Stored data entries
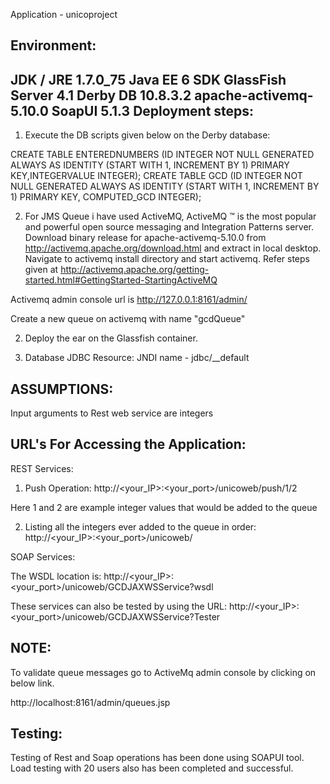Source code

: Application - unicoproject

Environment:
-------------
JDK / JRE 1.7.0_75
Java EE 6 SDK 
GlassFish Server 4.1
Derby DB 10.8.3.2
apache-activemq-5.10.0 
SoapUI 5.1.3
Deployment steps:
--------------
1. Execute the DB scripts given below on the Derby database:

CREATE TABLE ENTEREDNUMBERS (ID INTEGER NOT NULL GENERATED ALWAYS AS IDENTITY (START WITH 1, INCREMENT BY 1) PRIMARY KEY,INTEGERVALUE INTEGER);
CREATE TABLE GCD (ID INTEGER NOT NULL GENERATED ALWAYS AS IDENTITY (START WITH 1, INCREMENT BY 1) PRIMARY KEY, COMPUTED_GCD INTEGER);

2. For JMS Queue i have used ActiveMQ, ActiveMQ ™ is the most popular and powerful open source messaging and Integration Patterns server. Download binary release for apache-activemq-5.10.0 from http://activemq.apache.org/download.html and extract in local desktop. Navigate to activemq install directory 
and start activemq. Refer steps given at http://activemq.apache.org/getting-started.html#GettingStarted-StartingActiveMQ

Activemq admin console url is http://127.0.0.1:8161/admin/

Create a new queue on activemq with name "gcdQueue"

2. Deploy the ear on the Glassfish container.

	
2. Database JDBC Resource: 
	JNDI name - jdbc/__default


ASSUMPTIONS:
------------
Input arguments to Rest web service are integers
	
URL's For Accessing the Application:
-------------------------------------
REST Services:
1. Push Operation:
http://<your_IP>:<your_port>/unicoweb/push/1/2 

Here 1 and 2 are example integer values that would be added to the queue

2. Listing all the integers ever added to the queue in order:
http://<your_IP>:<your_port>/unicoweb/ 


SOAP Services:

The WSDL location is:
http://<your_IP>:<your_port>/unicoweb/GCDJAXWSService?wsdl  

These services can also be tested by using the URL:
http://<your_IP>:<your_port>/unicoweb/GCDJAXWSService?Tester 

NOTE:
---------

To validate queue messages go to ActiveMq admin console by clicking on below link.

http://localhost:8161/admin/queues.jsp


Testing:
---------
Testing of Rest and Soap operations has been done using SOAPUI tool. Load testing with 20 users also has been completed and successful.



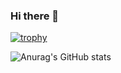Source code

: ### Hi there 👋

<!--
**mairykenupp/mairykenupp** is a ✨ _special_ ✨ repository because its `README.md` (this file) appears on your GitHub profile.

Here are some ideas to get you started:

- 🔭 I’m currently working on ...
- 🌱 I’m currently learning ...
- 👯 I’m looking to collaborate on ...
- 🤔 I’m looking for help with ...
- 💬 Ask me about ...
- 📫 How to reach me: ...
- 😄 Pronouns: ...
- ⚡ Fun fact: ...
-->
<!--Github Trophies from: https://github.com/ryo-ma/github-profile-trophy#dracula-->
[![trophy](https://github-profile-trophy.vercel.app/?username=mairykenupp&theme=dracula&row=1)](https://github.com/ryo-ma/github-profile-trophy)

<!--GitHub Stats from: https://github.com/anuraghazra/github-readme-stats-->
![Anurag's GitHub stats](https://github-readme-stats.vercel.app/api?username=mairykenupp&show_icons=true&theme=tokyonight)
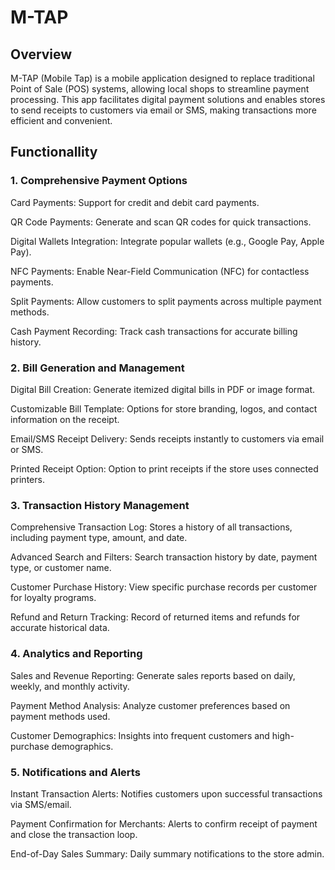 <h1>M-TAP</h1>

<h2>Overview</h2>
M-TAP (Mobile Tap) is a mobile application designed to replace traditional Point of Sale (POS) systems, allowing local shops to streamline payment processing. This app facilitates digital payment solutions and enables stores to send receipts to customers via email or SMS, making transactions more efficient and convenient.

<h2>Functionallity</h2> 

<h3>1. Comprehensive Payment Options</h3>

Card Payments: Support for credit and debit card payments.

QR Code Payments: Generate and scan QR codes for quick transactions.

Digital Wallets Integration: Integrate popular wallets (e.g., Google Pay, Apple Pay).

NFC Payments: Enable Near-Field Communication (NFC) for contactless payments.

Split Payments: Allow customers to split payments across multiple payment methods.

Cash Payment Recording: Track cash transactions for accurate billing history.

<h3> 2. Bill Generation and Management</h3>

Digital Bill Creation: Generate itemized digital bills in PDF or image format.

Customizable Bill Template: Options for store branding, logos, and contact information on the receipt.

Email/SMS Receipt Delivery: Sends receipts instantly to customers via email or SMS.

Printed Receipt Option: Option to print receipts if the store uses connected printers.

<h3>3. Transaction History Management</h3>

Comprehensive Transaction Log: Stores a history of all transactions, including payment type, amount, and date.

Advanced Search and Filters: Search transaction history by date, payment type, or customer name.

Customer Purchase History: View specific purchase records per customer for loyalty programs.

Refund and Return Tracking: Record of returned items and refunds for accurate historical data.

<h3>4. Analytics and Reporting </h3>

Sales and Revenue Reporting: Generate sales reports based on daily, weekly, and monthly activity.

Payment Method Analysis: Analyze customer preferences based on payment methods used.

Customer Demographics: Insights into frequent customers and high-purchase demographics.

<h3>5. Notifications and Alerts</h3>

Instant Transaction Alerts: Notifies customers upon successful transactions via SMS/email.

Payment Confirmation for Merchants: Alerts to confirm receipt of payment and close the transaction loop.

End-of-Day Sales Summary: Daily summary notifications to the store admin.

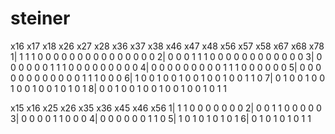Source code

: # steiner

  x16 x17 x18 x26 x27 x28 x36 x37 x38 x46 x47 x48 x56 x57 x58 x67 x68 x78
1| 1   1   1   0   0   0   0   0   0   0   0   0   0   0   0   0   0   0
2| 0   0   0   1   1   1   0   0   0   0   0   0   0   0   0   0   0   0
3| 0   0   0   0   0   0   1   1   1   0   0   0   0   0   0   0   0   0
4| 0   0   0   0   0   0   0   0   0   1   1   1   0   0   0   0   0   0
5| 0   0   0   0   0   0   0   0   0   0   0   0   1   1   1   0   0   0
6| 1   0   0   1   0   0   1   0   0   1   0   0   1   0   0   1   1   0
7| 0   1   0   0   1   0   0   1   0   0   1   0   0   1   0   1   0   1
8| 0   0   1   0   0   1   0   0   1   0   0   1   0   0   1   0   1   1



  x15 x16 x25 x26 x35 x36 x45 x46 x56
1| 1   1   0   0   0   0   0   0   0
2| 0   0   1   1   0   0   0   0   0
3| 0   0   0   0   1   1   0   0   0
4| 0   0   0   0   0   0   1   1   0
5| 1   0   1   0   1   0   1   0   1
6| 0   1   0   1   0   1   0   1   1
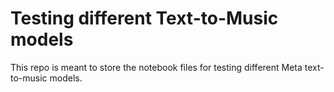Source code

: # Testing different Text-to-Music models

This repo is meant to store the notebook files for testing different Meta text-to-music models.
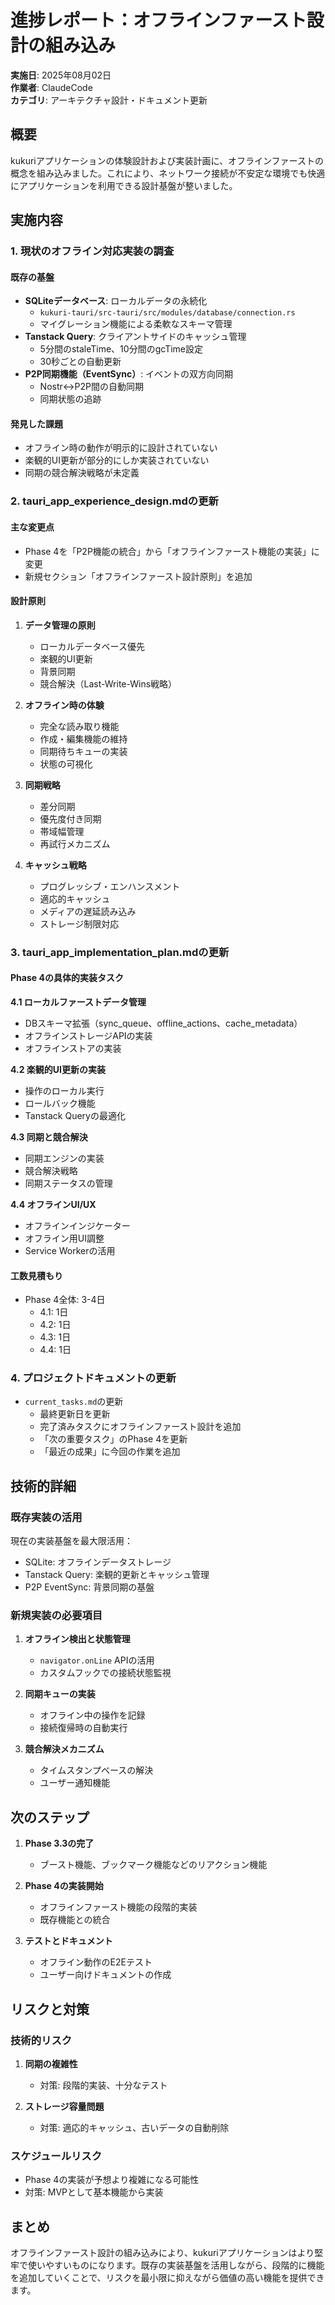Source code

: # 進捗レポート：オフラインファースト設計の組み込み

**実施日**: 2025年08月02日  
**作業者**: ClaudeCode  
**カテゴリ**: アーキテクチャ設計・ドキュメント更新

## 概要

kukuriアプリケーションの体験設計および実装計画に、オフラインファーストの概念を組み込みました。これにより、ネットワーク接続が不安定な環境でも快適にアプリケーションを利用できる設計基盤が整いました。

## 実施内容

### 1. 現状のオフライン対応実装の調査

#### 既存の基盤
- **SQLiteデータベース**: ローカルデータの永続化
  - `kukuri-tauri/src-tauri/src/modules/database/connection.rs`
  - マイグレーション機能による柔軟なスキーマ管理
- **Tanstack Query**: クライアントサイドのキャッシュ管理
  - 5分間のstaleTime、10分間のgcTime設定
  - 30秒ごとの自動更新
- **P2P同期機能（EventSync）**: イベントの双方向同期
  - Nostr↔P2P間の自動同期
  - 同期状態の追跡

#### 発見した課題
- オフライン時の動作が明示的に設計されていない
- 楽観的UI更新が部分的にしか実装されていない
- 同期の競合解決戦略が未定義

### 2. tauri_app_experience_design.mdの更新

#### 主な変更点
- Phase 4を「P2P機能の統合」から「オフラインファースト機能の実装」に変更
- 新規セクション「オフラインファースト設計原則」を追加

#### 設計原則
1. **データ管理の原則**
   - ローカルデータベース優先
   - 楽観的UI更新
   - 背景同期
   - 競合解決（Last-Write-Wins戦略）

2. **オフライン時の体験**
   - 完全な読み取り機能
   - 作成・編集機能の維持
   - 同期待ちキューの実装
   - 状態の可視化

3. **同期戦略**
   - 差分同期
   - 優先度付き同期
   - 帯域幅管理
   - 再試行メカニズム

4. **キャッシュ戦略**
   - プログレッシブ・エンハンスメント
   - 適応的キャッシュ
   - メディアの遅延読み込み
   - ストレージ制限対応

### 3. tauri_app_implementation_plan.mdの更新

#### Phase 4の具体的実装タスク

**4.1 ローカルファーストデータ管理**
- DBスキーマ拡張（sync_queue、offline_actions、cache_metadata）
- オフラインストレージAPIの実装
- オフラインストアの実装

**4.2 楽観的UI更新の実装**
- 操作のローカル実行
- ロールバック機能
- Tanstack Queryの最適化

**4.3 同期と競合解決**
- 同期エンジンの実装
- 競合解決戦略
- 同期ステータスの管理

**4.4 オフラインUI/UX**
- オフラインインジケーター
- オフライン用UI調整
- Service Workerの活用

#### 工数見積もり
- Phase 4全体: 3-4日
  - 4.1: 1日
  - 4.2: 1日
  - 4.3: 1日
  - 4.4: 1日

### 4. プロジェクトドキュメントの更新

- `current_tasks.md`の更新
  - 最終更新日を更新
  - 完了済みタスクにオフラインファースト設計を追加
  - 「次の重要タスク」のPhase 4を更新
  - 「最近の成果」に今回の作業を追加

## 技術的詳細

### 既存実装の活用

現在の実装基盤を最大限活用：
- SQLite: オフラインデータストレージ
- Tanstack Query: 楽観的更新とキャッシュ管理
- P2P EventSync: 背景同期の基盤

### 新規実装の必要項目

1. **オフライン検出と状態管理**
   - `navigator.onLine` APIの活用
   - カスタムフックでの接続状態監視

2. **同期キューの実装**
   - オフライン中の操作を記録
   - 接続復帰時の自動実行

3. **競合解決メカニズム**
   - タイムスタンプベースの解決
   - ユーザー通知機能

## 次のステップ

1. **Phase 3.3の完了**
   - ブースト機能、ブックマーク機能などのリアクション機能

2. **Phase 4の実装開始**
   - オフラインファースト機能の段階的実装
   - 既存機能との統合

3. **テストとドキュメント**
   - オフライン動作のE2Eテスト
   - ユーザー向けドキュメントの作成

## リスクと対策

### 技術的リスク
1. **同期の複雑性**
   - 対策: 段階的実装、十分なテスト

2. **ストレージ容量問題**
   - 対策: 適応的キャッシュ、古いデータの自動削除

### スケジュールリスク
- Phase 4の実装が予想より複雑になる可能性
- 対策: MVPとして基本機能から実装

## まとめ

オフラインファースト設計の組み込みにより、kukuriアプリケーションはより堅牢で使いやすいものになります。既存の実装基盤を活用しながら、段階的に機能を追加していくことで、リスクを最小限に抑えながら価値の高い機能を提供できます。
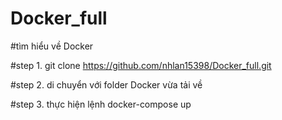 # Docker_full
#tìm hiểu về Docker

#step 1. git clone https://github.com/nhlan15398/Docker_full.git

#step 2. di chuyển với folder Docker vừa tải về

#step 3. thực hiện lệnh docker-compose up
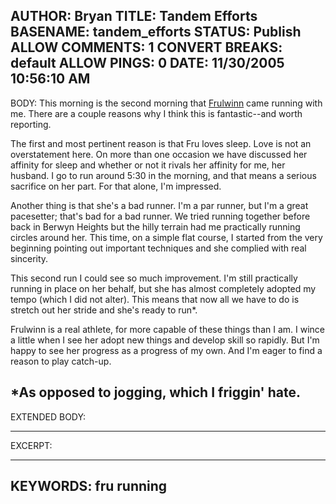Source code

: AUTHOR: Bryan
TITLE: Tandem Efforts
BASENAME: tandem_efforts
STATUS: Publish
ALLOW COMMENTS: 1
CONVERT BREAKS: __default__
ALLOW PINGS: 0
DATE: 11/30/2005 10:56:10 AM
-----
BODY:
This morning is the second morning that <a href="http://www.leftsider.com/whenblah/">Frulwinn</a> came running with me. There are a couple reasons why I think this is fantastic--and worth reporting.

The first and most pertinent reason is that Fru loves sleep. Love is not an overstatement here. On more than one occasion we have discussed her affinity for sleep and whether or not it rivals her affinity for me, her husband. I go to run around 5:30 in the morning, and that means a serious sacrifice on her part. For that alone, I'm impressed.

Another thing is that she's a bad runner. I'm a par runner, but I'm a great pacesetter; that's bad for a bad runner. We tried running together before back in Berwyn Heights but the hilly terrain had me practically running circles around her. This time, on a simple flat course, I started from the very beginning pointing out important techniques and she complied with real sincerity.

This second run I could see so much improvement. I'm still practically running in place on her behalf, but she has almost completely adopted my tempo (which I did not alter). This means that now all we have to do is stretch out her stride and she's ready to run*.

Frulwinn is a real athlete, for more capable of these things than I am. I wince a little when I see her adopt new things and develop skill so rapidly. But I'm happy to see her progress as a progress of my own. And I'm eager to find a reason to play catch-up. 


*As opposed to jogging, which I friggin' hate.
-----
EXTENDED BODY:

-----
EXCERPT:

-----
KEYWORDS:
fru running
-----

» YOUR ASSIGNMENT: Look for the string "Payments" in the entries above. Copy every line that has it.

» RESPONSE:
Card Payments: Support for credit and debit card payments.
QR Code Payments: Generate and scan QR codes for quick transactions.
NFC Payments: Enable Near-Field Communication (NFC) for contactless payments.
Split Payments: Allow customers to split payments across multiple payment methods.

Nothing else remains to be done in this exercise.